■ What you will do
Once the line containing "- Méchantes belles relations !" is found, copy that line and all remaining lines of the records exactly, including the last one, and add nothing.

[Items from a dataset]
+ + + + + + +

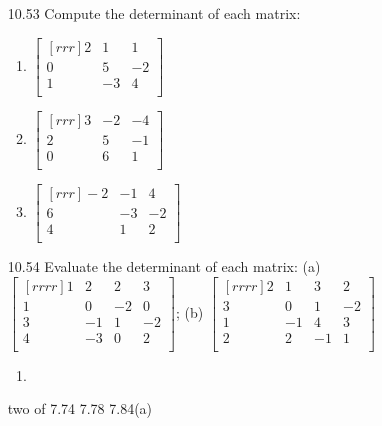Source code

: \documentclass[12pt]{article}
\theoremstyle{definition}
\theoremstyle{plain}
\begin{document}
\begin{enumerate}
\item[10.53]Compute the determinant of each matrix:
	\begin{enumerate}
	\item $\begin{bmatrix}[rrr]2&1&1\\0&5&-2\\1&-3&4\\\end{bmatrix}$
	\item $\begin{bmatrix}[rrr]3&-2&-4\\2&5&-1\\0&6&1\\\end{bmatrix}$
	\item $\begin{bmatrix}[rrr]-2&-1&4\\6&-3&-2\\4&1&2\\\end{bmatrix}$
	\end{enumerate}

\item[10.54]Evaluate the determinant of each matrix: (a) $\begin{bmatrix}[rrrr]1&2&2&3\\1&0&-2&0\\3&-1&1&-2\\4&-3&0&2\\\end{bmatrix}$; (b) $\begin{bmatrix}[rrrr]2&1&3&2\\3&0&1&-2\\1&-1&4&3\\2&2&-1&1\\\end{bmatrix}$
	\begin{enumerate}
	\item
	\end{enumerate}

\item[two of 7.74 7.78 7.84(a)]
\end{enumerate}
\end{document}
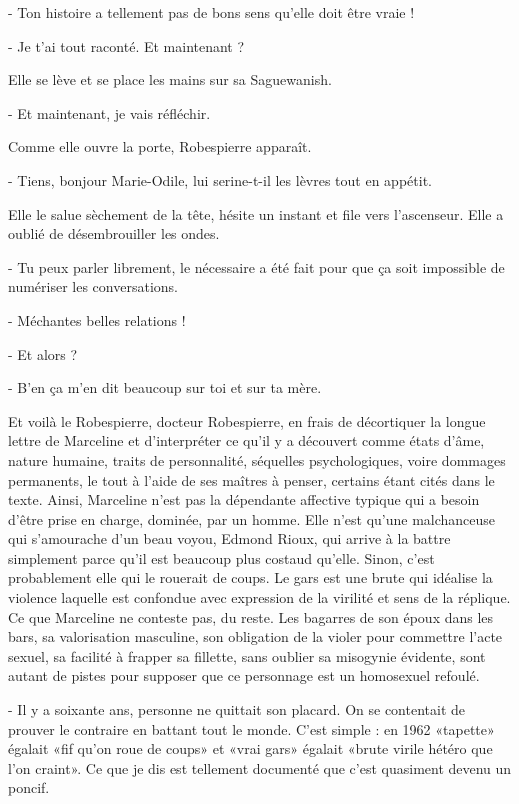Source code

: - Ton histoire a tellement pas de bons sens qu’elle doit être vraie !

- Je t’ai tout raconté. Et maintenant ?

Elle se lève et se place les mains sur sa Saguewanish.

- Et maintenant, je vais réfléchir.

Comme elle ouvre la porte, Robespierre apparaît.

- Tiens, bonjour Marie-Odile, lui serine-t-il les lèvres tout en appétit.

Elle le salue sèchement de la tête, hésite un instant et file vers l’ascenseur. Elle a oublié de désembrouiller les ondes.

- Tu peux parler librement, le nécessaire a été fait pour que ça soit impossible de numériser les conversations.

- Méchantes belles relations !

- Et alors ?

- B’en ça m’en dit beaucoup sur toi et sur ta mère.

Et voilà le Robespierre, docteur Robespierre, en frais de décortiquer la longue lettre de Marceline et d’interpréter ce qu’il y a découvert comme états d’âme, nature humaine, traits de personnalité, séquelles psychologiques, voire dommages permanents, le tout à l’aide de ses maîtres à penser, certains étant cités dans le texte. Ainsi, Marceline n’est pas la dépendante affective typique qui a besoin d’être prise en charge, dominée, par un homme. Elle n’est qu’une malchanceuse qui s’amourache d’un beau voyou, Edmond Rioux, qui arrive à la battre simplement parce qu’il est beaucoup plus costaud qu’elle. Sinon, c’est probablement elle qui le rouerait de coups. Le gars est une brute qui idéalise la violence laquelle est confondue avec expression de la virilité et sens de la réplique. Ce que Marceline ne conteste pas, du reste. Les bagarres de son époux dans les bars, sa valorisation masculine, son obligation de la violer pour commettre l’acte sexuel, sa facilité à frapper sa fillette, sans oublier sa misogynie évidente, sont autant de pistes pour supposer que ce personnage est un homosexuel refoulé.

- Il y a soixante ans, personne ne quittait son placard. On se contentait de prouver le contraire en battant tout le monde. C’est simple : en 1962 «tapette» égalait «fif qu’on roue de coups» et «vrai gars» égalait «brute virile hétéro que l’on craint». Ce que je dis est tellement documenté que c’est quasiment devenu un poncif.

+ + + + + + +

■ Task solution
- Méchantes belles relations !

- Et alors ?

- B’en ça m’en dit beaucoup sur toi et sur ta mère.

Et voilà le Robespierre, docteur Robespierre, en frais de décortiquer la longue lettre de Marceline et d’interpréter ce qu’il y a découvert comme états d’âme, nature humaine, traits de personnalité, séquelles psychologiques, voire dommages permanents, le tout à l’aide de ses maîtres à penser, certains étant cités dans le texte. Ainsi, Marceline n’est pas la dépendante affective typique qui a besoin d’être prise en charge, dominée, par un homme. Elle n’est qu’une malchanceuse qui s’amourache d’un beau voyou, Edmond Rioux, qui arrive à la battre simplement parce qu’il est beaucoup plus costaud qu’elle. Sinon, c’est probablement elle qui le rouerait de coups. Le gars est une brute qui idéalise la violence laquelle est confondue avec expression de la virilité et sens de la réplique. Ce que Marceline ne conteste pas, du reste. Les bagarres de son époux dans les bars, sa valorisation masculine, son obligation de la violer pour commettre l’acte sexuel, sa facilité à frapper sa fillette, sans oublier sa misogynie évidente, sont autant de pistes pour supposer que ce personnage est un homosexuel refoulé.

- Il y a soixante ans, personne ne quittait son placard. On se contentait de prouver le contraire en battant tout le monde. C’est simple : en 1962 «tapette» égalait «fif qu’on roue de coups» et «vrai gars» égalait «brute virile hétéro que l’on craint». Ce que je dis est tellement documenté que c’est quasiment devenu un poncif.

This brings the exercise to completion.